Et si le Japon de l’époque Edo avait été dirigé par les femmes ? L’idée est originale et attise sans nul doute la curiosité. Fumi Yoshinaga (All my darling daugthers) l’a osée dans Le Pavillon des homes et, en deux tomes, le résultat de son uchronie est incontestablement positif. En effet, avec talent, la mangaka parvient à mener son récit teinté de féminisme sans jamais tomber dans la caricature. Au contraire, c’est avec un naturel désarmant que le beau sexe se glisse dans les habits de la gent masculine, tandis que les hommes jouent du fard et du pinceau à lèvres, vêtus d’hakama somptueusement brodés et colorés.
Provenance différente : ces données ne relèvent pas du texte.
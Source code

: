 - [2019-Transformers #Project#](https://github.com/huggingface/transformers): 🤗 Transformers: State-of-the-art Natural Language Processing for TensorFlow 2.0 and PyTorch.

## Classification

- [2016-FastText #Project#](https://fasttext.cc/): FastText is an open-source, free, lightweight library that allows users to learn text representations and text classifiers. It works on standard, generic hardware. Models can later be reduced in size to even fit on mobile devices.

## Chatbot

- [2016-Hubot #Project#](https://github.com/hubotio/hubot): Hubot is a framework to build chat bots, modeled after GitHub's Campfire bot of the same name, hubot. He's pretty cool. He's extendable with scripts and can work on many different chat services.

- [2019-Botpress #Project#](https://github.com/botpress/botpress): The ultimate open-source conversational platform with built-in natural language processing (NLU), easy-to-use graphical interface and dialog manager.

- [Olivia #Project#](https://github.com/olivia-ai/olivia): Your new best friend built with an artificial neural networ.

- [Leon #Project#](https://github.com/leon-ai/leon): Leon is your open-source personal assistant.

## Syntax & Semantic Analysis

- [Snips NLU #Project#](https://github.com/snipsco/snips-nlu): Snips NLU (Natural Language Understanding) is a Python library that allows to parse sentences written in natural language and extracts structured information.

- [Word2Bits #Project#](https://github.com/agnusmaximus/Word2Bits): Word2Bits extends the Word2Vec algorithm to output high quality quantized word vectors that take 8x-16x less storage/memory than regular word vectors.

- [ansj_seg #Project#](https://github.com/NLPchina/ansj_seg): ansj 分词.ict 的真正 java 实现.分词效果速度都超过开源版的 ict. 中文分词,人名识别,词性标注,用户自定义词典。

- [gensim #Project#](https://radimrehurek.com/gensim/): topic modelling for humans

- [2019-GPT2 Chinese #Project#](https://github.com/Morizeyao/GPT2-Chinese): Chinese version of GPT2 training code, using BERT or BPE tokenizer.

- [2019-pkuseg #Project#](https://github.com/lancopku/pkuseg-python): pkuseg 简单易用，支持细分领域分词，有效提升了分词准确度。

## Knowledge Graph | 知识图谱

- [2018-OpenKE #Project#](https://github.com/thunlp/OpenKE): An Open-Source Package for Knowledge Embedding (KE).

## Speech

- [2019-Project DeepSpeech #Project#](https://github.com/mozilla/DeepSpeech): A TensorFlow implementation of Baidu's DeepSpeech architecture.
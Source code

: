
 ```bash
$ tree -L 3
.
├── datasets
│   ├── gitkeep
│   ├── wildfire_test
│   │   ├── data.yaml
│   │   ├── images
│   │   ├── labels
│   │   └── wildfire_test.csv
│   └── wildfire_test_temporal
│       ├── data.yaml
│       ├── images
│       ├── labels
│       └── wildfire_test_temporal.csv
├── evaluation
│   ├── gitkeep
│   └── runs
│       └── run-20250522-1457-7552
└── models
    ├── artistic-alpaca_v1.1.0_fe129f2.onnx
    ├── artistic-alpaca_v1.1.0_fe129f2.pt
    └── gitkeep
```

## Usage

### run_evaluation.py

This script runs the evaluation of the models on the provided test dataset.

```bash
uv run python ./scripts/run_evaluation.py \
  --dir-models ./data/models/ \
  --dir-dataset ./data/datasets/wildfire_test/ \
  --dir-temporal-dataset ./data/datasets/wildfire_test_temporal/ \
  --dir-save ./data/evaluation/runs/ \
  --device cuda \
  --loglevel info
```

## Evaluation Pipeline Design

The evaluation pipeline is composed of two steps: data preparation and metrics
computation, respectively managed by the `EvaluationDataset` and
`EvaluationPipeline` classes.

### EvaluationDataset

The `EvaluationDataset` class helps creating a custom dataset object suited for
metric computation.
Les deux premiers tomes suivent un schéma relativement semblable, centré sur les destinées respectives de deux hommes, Mizuno et Arikoto, à quatre-vingt ans d’intervalle. L’un décrit l’archipel nippon alors que la société matriarcale née de la décimation de la population mâle rayonne pleinement. L’autre est un flash-back, savamment préparé par l’auteur au volume précédent, qui dévoile par quel tour de passe-passe la mort de Iemitsu a été cachée pour assurer le maintien de l’ordre. La continuité est assurée non seulement par le thème, mais aussi par l’intensité dramatique ménagée avec talent par l’auteure, ainsi que par la saveur digne des romans mettant en scène geishas ou concubines – quoiqu’en plus piquante – du récit. Le lecteur se laisse aisément transporter au fil des pages par une narration fluide, au rythme bien marqué, faite de secrets, de complots, de tensions et de sentiments forts, à laquelle s’ajoute une galerie de protagonistes bien campés et fascinants. L’ensemble est porté par le dessin tout d’élégance de Fumi Yoshinaga qui rend au mieux les expressions et émotions des personnages, s’attarde suavement sur les drapés et donne une bonne idée du Japon du XVIIe siècle.
Le Pavillon des hommes ouvre une uchronie captivante et bien mise en œuvre. On en redemande.